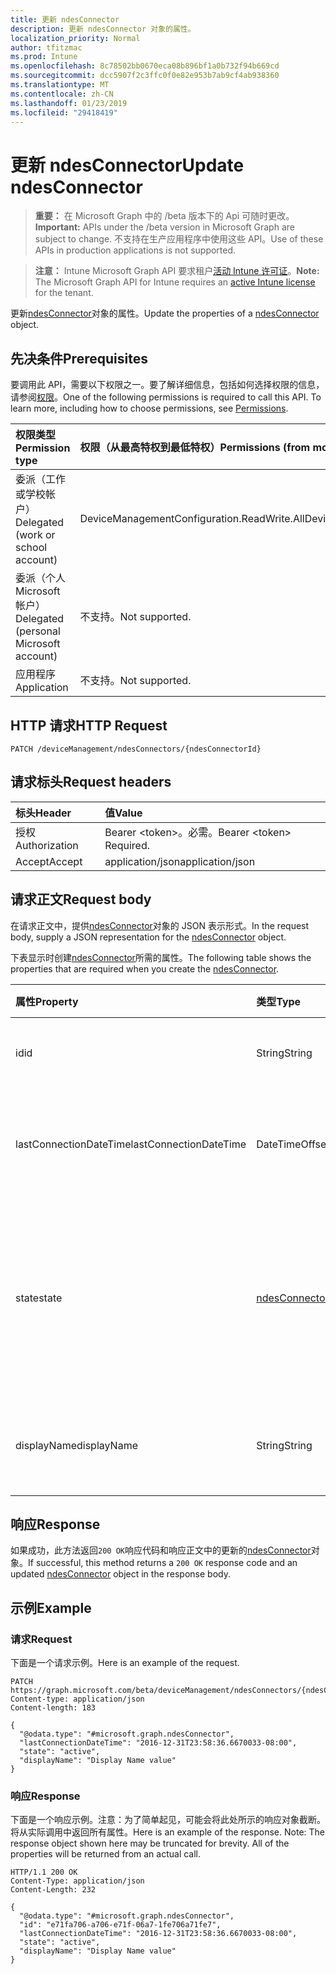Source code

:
 ```yaml
---
title: 更新 ndesConnector
description: 更新 ndesConnector 对象的属性。
localization_priority: Normal
author: tfitzmac
ms.prod: Intune
ms.openlocfilehash: 8c78502bb0670eca08b896bf1a0b732f94b669cd
ms.sourcegitcommit: dcc5907f2c3ffc0f0e82e953b7ab9cf4ab938360
ms.translationtype: MT
ms.contentlocale: zh-CN
ms.lasthandoff: 01/23/2019
ms.locfileid: "29418419"
---
```

# <a name="update-ndesconnector"></a><span data-ttu-id="c624f-103">更新 ndesConnector</span><span class="sxs-lookup"><span data-stu-id="c624f-103">Update ndesConnector</span></span>

> <span data-ttu-id="c624f-104">**重要：** 在 Microsoft Graph 中的 /beta 版本下的 Api 可随时更改。</span><span class="sxs-lookup"><span data-stu-id="c624f-104">**Important:** APIs under the /beta version in Microsoft Graph are subject to change.</span></span> <span data-ttu-id="c624f-105">不支持在生产应用程序中使用这些 API。</span><span class="sxs-lookup"><span data-stu-id="c624f-105">Use of these APIs in production applications is not supported.</span></span>

> <span data-ttu-id="c624f-106">**注意：** Intune Microsoft Graph API 要求租户[活动 Intune 许可证](https://go.microsoft.com/fwlink/?linkid=839381)。</span><span class="sxs-lookup"><span data-stu-id="c624f-106">**Note:** The Microsoft Graph API for Intune requires an [active Intune license](https://go.microsoft.com/fwlink/?linkid=839381) for the tenant.</span></span>

<span data-ttu-id="c624f-107">更新[ndesConnector](../resources/intune-deviceconfig-ndesconnector.md)对象的属性。</span><span class="sxs-lookup"><span data-stu-id="c624f-107">Update the properties of a [ndesConnector](../resources/intune-deviceconfig-ndesconnector.md) object.</span></span>

## <a name="prerequisites"></a><span data-ttu-id="c624f-108">先决条件</span><span class="sxs-lookup"><span data-stu-id="c624f-108">Prerequisites</span></span>
<span data-ttu-id="c624f-p102">要调用此 API，需要以下权限之一。要了解详细信息，包括如何选择权限的信息，请参阅[权限](/concepts/permissions-reference.md)。</span><span class="sxs-lookup"><span data-stu-id="c624f-p102">One of the following permissions is required to call this API. To learn more, including how to choose permissions, see [Permissions](/concepts/permissions-reference.md).</span></span>

|<span data-ttu-id="c624f-111">权限类型</span><span class="sxs-lookup"><span data-stu-id="c624f-111">Permission type</span></span>|<span data-ttu-id="c624f-112">权限（从最高特权到最低特权）</span><span class="sxs-lookup"><span data-stu-id="c624f-112">Permissions (from most to least privileged)</span></span>|
|:---|:---|
|<span data-ttu-id="c624f-113">委派（工作或学校帐户）</span><span class="sxs-lookup"><span data-stu-id="c624f-113">Delegated (work or school account)</span></span>|<span data-ttu-id="c624f-114">DeviceManagementConfiguration.ReadWrite.All</span><span class="sxs-lookup"><span data-stu-id="c624f-114">DeviceManagementConfiguration.ReadWrite.All</span></span>|
|<span data-ttu-id="c624f-115">委派（个人 Microsoft 帐户）</span><span class="sxs-lookup"><span data-stu-id="c624f-115">Delegated (personal Microsoft account)</span></span>|<span data-ttu-id="c624f-116">不支持。</span><span class="sxs-lookup"><span data-stu-id="c624f-116">Not supported.</span></span>|
|<span data-ttu-id="c624f-117">应用程序</span><span class="sxs-lookup"><span data-stu-id="c624f-117">Application</span></span>|<span data-ttu-id="c624f-118">不支持。</span><span class="sxs-lookup"><span data-stu-id="c624f-118">Not supported.</span></span>|

## <a name="http-request"></a><span data-ttu-id="c624f-119">HTTP 请求</span><span class="sxs-lookup"><span data-stu-id="c624f-119">HTTP Request</span></span>
<!-- {
  "blockType": "ignored"
}
-->
``` http
PATCH /deviceManagement/ndesConnectors/{ndesConnectorId}
```

## <a name="request-headers"></a><span data-ttu-id="c624f-120">请求标头</span><span class="sxs-lookup"><span data-stu-id="c624f-120">Request headers</span></span>
|<span data-ttu-id="c624f-121">标头</span><span class="sxs-lookup"><span data-stu-id="c624f-121">Header</span></span>|<span data-ttu-id="c624f-122">值</span><span class="sxs-lookup"><span data-stu-id="c624f-122">Value</span></span>|
|:---|:---|
|<span data-ttu-id="c624f-123">授权</span><span class="sxs-lookup"><span data-stu-id="c624f-123">Authorization</span></span>|<span data-ttu-id="c624f-124">Bearer &lt;token&gt;。必需。</span><span class="sxs-lookup"><span data-stu-id="c624f-124">Bearer &lt;token&gt; Required.</span></span>|
|<span data-ttu-id="c624f-125">Accept</span><span class="sxs-lookup"><span data-stu-id="c624f-125">Accept</span></span>|<span data-ttu-id="c624f-126">application/json</span><span class="sxs-lookup"><span data-stu-id="c624f-126">application/json</span></span>|

## <a name="request-body"></a><span data-ttu-id="c624f-127">请求正文</span><span class="sxs-lookup"><span data-stu-id="c624f-127">Request body</span></span>
<span data-ttu-id="c624f-128">在请求正文中，提供[ndesConnector](../resources/intune-deviceconfig-ndesconnector.md)对象的 JSON 表示形式。</span><span class="sxs-lookup"><span data-stu-id="c624f-128">In the request body, supply a JSON representation for the [ndesConnector](../resources/intune-deviceconfig-ndesconnector.md) object.</span></span>

<span data-ttu-id="c624f-129">下表显示时创建[ndesConnector](../resources/intune-deviceconfig-ndesconnector.md)所需的属性。</span><span class="sxs-lookup"><span data-stu-id="c624f-129">The following table shows the properties that are required when you create the [ndesConnector](../resources/intune-deviceconfig-ndesconnector.md).</span></span>

|<span data-ttu-id="c624f-130">属性</span><span class="sxs-lookup"><span data-stu-id="c624f-130">Property</span></span>|<span data-ttu-id="c624f-131">类型</span><span class="sxs-lookup"><span data-stu-id="c624f-131">Type</span></span>|<span data-ttu-id="c624f-132">说明</span><span class="sxs-lookup"><span data-stu-id="c624f-132">Description</span></span>|
|:---|:---|:---|
|<span data-ttu-id="c624f-133">id</span><span class="sxs-lookup"><span data-stu-id="c624f-133">id</span></span>|<span data-ttu-id="c624f-134">String</span><span class="sxs-lookup"><span data-stu-id="c624f-134">String</span></span>|<span data-ttu-id="c624f-135">NDES 连接符的键。</span><span class="sxs-lookup"><span data-stu-id="c624f-135">The key of the NDES Connector.</span></span>|
|<span data-ttu-id="c624f-136">lastConnectionDateTime</span><span class="sxs-lookup"><span data-stu-id="c624f-136">lastConnectionDateTime</span></span>|<span data-ttu-id="c624f-137">DateTimeOffset</span><span class="sxs-lookup"><span data-stu-id="c624f-137">DateTimeOffset</span></span>|<span data-ttu-id="c624f-138">Ndes 连接器的最后一个连接时间</span><span class="sxs-lookup"><span data-stu-id="c624f-138">Last connection time for the Ndes Connector</span></span>|
|<span data-ttu-id="c624f-139">state</span><span class="sxs-lookup"><span data-stu-id="c624f-139">state</span></span>|[<span data-ttu-id="c624f-140">ndesConnectorState</span><span class="sxs-lookup"><span data-stu-id="c624f-140">ndesConnectorState</span></span>](../resources/intune-deviceconfig-ndesconnectorstate.md)|<span data-ttu-id="c624f-141">Ndes 连接器状态。</span><span class="sxs-lookup"><span data-stu-id="c624f-141">Ndes Connector Status.</span></span> <span data-ttu-id="c624f-142">可取值为：`none`、`active`、`inactive`。</span><span class="sxs-lookup"><span data-stu-id="c624f-142">Possible values are: `none`, `active`, `inactive`.</span></span>|
|<span data-ttu-id="c624f-143">displayName</span><span class="sxs-lookup"><span data-stu-id="c624f-143">displayName</span></span>|<span data-ttu-id="c624f-144">String</span><span class="sxs-lookup"><span data-stu-id="c624f-144">String</span></span>|<span data-ttu-id="c624f-145">Ndes 连接器的友好名称。</span><span class="sxs-lookup"><span data-stu-id="c624f-145">The friendly name of the Ndes Connector.</span></span>|



## <a name="response"></a><span data-ttu-id="c624f-146">响应</span><span class="sxs-lookup"><span data-stu-id="c624f-146">Response</span></span>
<span data-ttu-id="c624f-147">如果成功，此方法返回`200 OK`响应代码和响应正文中的更新的[ndesConnector](../resources/intune-deviceconfig-ndesconnector.md)对象。</span><span class="sxs-lookup"><span data-stu-id="c624f-147">If successful, this method returns a `200 OK` response code and an updated [ndesConnector](../resources/intune-deviceconfig-ndesconnector.md) object in the response body.</span></span>

## <a name="example"></a><span data-ttu-id="c624f-148">示例</span><span class="sxs-lookup"><span data-stu-id="c624f-148">Example</span></span>

### <a name="request"></a><span data-ttu-id="c624f-149">请求</span><span class="sxs-lookup"><span data-stu-id="c624f-149">Request</span></span>
<span data-ttu-id="c624f-150">下面是一个请求示例。</span><span class="sxs-lookup"><span data-stu-id="c624f-150">Here is an example of the request.</span></span>
``` http
PATCH https://graph.microsoft.com/beta/deviceManagement/ndesConnectors/{ndesConnectorId}
Content-type: application/json
Content-length: 183

{
  "@odata.type": "#microsoft.graph.ndesConnector",
  "lastConnectionDateTime": "2016-12-31T23:58:36.6670033-08:00",
  "state": "active",
  "displayName": "Display Name value"
}
```

### <a name="response"></a><span data-ttu-id="c624f-151">响应</span><span class="sxs-lookup"><span data-stu-id="c624f-151">Response</span></span>
<span data-ttu-id="c624f-p104">下面是一个响应示例。注意：为了简单起见，可能会将此处所示的响应对象截断。将从实际调用中返回所有属性。</span><span class="sxs-lookup"><span data-stu-id="c624f-p104">Here is an example of the response. Note: The response object shown here may be truncated for brevity. All of the properties will be returned from an actual call.</span></span>
``` http
HTTP/1.1 200 OK
Content-Type: application/json
Content-Length: 232

{
  "@odata.type": "#microsoft.graph.ndesConnector",
  "id": "e71fa706-a706-e71f-06a7-1fe706a71fe7",
  "lastConnectionDateTime": "2016-12-31T23:58:36.6670033-08:00",
  "state": "active",
  "displayName": "Display Name value"
}
```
+++++
Provide the number of lines in the data above that contain the string "call", and nothing else.

• **Solution for this task**: 2